Your objective: Would you copy the records below, exactly and only from their first line through the line containing "well this time.", without any pictures?

Supplied records:
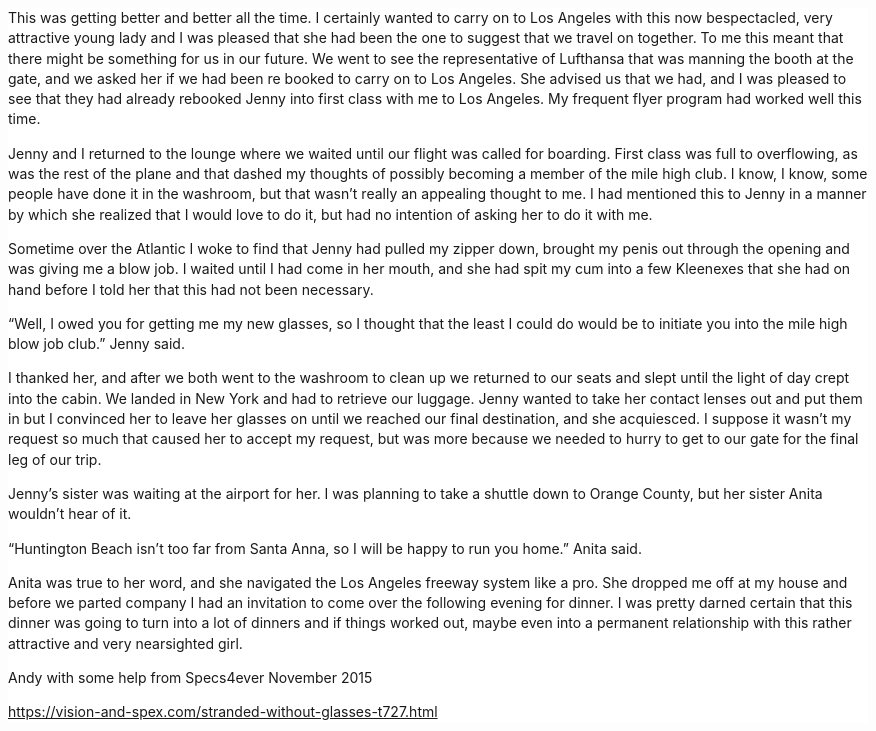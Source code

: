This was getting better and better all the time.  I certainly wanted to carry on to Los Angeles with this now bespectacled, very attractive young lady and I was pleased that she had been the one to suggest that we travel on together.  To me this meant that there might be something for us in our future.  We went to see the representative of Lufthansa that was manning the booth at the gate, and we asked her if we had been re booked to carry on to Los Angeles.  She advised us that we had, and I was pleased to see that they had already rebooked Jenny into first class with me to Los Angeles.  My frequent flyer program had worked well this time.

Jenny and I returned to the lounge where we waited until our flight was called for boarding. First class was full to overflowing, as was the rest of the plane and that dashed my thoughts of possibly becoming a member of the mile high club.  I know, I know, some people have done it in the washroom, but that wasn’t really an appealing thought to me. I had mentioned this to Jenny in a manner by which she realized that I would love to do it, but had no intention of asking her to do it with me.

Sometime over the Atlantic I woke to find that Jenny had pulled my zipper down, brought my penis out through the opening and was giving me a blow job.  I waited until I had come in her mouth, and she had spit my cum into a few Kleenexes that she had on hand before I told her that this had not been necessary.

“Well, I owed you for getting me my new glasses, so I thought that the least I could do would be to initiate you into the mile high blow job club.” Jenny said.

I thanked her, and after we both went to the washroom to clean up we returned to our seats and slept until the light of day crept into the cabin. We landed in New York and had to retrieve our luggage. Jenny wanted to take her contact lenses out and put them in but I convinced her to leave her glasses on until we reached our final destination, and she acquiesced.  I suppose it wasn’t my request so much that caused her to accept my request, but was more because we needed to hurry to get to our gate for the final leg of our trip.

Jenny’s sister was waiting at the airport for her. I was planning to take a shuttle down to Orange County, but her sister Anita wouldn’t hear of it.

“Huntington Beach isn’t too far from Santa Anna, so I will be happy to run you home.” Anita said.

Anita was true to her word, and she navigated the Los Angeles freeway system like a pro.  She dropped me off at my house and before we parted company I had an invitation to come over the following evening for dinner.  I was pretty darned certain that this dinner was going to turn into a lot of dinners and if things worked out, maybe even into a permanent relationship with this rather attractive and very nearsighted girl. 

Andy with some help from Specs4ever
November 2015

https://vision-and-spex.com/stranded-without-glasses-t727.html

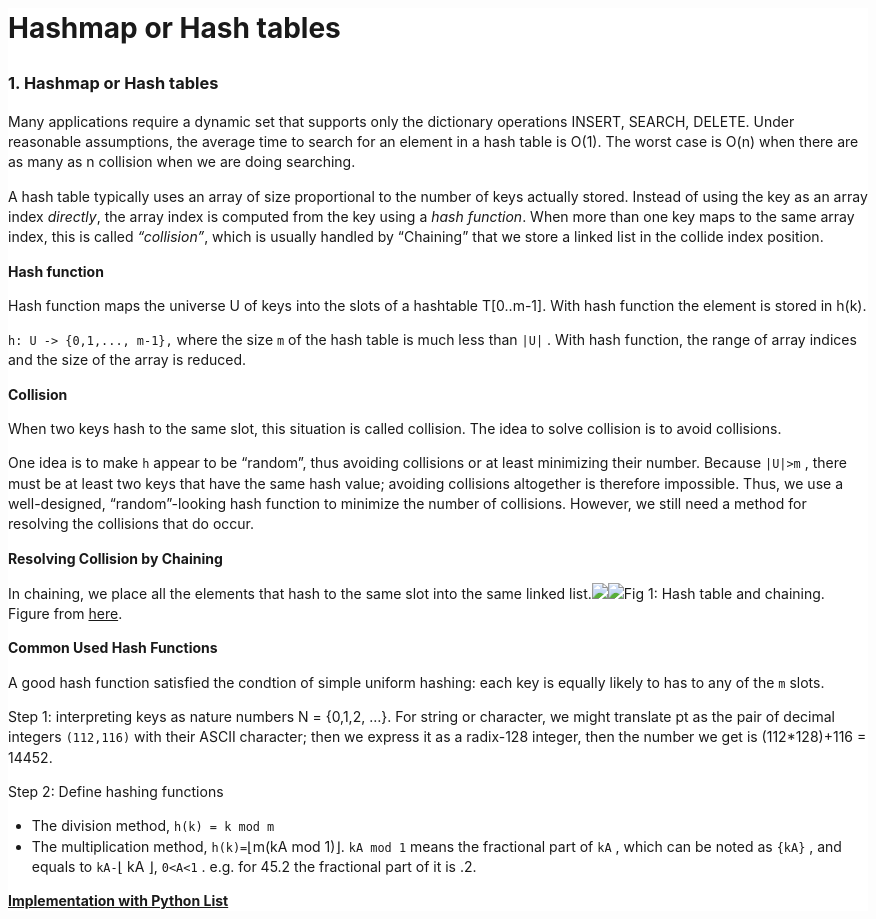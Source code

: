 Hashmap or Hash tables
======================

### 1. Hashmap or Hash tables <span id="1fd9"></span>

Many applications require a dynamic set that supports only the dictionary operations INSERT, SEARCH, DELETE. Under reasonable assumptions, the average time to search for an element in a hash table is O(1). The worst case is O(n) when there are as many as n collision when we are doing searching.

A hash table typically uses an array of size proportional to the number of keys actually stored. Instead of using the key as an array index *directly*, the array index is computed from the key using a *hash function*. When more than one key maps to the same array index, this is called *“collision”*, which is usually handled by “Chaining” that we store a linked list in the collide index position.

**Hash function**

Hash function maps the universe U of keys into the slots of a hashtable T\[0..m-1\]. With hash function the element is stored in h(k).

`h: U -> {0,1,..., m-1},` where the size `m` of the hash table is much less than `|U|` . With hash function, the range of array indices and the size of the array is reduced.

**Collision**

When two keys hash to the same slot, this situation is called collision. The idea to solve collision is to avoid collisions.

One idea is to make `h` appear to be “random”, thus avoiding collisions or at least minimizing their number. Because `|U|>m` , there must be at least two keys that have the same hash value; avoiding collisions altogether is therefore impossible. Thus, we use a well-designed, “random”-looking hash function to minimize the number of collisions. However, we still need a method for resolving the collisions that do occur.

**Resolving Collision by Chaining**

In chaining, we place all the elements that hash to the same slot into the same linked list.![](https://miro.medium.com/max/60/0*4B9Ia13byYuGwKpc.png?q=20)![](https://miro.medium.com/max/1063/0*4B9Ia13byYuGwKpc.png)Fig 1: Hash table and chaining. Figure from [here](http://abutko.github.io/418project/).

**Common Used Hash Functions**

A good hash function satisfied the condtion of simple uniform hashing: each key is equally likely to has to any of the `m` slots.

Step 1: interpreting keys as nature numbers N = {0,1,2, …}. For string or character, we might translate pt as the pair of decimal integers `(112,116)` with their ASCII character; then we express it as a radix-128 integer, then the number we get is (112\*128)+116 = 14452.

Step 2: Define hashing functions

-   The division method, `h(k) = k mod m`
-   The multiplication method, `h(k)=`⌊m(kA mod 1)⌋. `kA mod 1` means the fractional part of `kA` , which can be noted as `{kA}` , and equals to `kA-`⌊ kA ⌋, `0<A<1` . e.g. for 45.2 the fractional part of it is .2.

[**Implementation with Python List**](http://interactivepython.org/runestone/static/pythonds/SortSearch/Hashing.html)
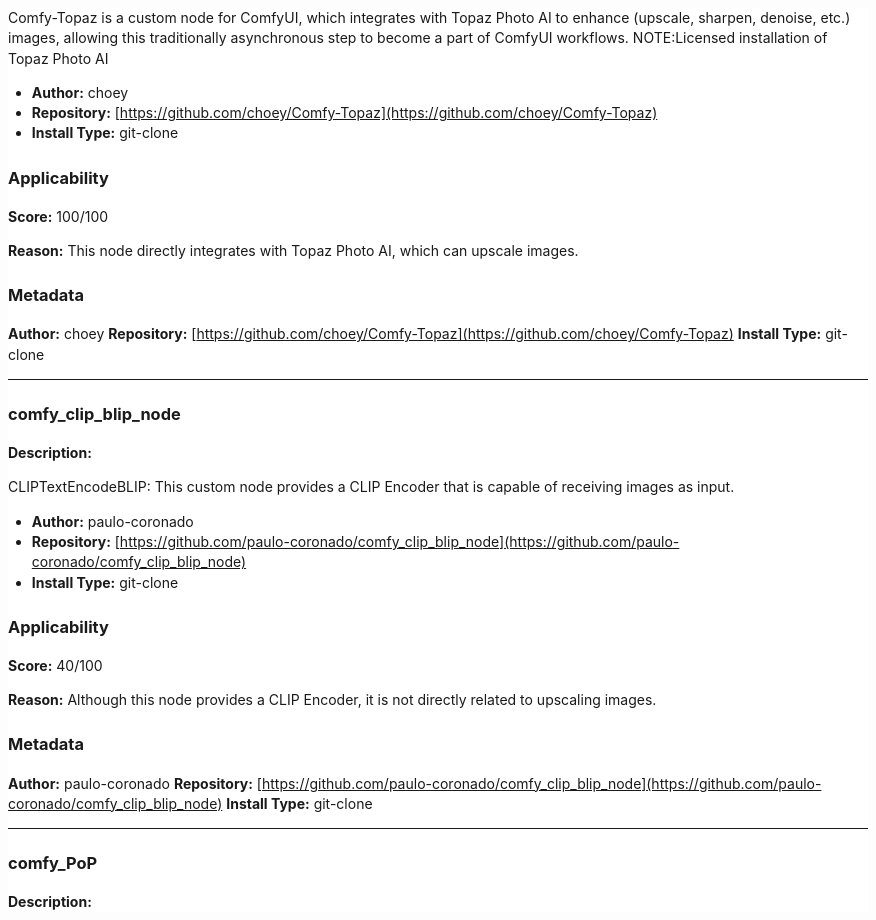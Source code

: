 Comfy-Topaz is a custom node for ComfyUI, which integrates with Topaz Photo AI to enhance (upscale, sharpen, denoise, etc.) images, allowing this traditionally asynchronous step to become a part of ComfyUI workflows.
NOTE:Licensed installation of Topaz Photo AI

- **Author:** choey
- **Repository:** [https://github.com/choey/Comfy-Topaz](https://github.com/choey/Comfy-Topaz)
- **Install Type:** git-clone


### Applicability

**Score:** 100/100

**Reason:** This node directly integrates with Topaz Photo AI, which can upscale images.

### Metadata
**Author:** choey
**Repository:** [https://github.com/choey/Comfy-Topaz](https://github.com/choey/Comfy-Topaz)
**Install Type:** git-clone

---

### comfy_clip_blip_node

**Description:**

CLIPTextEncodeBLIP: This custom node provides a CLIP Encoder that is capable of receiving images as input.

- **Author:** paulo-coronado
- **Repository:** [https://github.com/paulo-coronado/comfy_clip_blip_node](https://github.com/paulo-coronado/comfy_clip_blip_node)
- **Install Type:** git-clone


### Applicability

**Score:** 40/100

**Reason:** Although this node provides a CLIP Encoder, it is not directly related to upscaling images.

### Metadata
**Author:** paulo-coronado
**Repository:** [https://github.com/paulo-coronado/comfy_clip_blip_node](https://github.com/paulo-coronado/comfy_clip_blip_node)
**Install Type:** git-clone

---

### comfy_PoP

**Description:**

Reply to the exercise:
Source code

:This was getting better and better all the time.  I certainly wanted to carry on to Los Angeles with this now bespectacled, very attractive young lady and I was pleased that she had been the one to suggest that we travel on together.  To me this meant that there might be something for us in our future.  We went to see the representative of Lufthansa that was manning the booth at the gate, and we asked her if we had been re booked to carry on to Los Angeles.  She advised us that we had, and I was pleased to see that they had already rebooked Jenny into first class with me to Los Angeles.  My frequent flyer program had worked well this time.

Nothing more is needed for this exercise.